§ **Work order**
In the records that follow, show each line where the word "System" is present.

§ **Excerpted data**
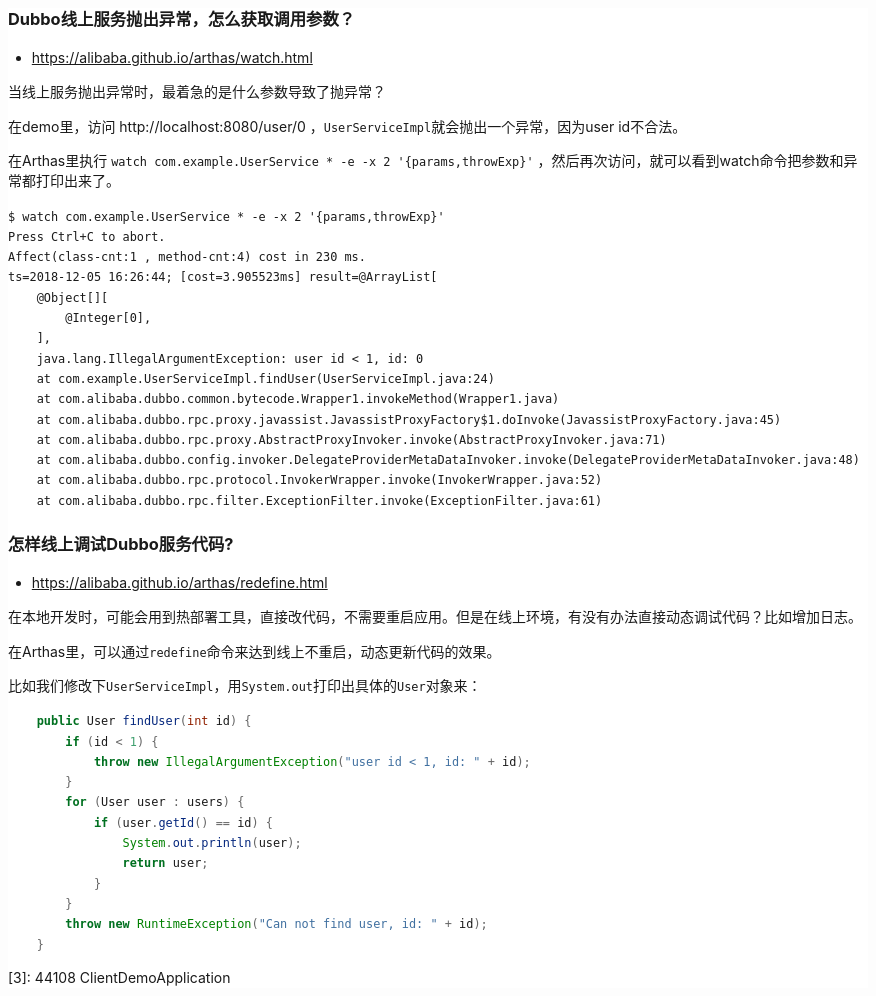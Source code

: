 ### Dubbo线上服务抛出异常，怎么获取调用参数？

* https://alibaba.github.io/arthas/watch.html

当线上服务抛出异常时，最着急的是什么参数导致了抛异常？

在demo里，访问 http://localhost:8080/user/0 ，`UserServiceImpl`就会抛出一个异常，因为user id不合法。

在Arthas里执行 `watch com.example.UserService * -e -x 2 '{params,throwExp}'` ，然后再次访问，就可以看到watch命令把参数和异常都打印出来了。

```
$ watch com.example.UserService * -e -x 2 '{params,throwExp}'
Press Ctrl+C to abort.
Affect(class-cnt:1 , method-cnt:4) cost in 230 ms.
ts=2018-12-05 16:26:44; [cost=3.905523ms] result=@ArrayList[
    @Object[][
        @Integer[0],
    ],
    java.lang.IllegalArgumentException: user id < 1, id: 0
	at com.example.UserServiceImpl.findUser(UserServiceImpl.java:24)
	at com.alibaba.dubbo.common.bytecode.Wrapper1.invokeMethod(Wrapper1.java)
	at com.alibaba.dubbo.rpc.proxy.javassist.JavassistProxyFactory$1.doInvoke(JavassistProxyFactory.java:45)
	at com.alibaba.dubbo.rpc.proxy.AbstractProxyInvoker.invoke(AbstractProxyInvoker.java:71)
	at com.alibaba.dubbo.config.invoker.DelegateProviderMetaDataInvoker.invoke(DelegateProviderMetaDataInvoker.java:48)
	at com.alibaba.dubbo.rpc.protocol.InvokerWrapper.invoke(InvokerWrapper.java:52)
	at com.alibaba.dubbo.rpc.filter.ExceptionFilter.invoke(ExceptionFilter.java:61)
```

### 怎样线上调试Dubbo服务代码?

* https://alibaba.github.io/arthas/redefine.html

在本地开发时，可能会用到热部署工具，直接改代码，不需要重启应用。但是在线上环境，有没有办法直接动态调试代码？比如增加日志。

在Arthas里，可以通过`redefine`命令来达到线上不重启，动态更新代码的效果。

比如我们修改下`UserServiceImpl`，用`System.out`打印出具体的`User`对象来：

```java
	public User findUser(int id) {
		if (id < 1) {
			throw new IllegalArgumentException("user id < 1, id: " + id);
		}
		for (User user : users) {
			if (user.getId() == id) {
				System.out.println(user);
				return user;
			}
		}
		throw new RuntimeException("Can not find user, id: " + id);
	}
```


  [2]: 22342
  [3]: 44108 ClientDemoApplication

--

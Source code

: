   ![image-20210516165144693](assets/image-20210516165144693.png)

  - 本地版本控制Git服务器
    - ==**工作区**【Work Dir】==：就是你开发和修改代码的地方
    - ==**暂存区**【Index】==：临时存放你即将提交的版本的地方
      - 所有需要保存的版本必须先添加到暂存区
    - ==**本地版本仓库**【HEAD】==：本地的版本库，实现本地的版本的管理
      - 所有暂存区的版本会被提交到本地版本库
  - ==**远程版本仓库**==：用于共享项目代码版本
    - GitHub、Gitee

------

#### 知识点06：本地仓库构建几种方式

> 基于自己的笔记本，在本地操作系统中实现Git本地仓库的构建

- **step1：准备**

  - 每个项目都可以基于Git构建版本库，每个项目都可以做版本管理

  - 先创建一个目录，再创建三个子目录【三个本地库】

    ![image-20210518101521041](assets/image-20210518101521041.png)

§ **Response**
比如我们修改下`UserServiceImpl`，用`System.out`打印出具体的`User`对象来：
				System.out.println(user);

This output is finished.